Provide again, from the entries below, every line from the one containing "forming, facilitate wrap-up)" through the one containing "a go-to person]", exactly as written, and no other line.

-- WORKING DATA --

^^^^

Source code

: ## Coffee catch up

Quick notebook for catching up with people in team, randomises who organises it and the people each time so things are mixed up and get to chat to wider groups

^^^^

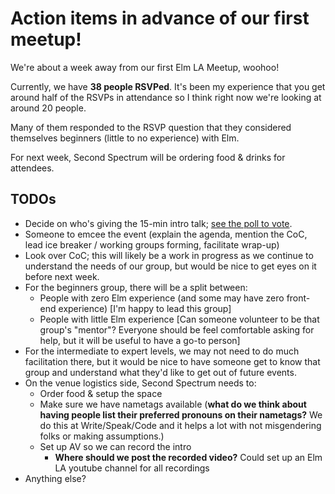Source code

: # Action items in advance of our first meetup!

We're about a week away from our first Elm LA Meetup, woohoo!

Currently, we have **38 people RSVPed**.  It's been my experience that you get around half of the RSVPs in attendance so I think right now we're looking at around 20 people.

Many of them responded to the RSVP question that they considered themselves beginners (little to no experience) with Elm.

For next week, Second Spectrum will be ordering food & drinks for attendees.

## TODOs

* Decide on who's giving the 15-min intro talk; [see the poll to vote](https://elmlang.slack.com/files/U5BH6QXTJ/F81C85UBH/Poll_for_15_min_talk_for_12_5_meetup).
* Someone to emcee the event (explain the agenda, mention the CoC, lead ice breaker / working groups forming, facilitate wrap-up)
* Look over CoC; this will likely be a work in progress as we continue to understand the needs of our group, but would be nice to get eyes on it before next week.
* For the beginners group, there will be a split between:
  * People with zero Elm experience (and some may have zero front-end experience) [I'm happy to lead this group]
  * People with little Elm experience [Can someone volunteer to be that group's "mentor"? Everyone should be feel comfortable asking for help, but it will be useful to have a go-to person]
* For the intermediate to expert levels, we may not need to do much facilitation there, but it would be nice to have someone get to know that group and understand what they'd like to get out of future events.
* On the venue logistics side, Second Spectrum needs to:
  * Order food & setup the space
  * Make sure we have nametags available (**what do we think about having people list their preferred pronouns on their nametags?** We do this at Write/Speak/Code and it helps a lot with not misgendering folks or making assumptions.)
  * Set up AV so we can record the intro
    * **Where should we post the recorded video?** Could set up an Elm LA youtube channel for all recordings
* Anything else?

^^^^

-- ANSWER BOX --
* Someone to emcee the event (explain the agenda, mention the CoC, lead ice breaker / working groups forming, facilitate wrap-up)
* Look over CoC; this will likely be a work in progress as we continue to understand the needs of our group, but would be nice to get eyes on it before next week.
* For the beginners group, there will be a split between:
  * People with zero Elm experience (and some may have zero front-end experience) [I'm happy to lead this group]
  * People with little Elm experience [Can someone volunteer to be that group's "mentor"? Everyone should be feel comfortable asking for help, but it will be useful to have a go-to person]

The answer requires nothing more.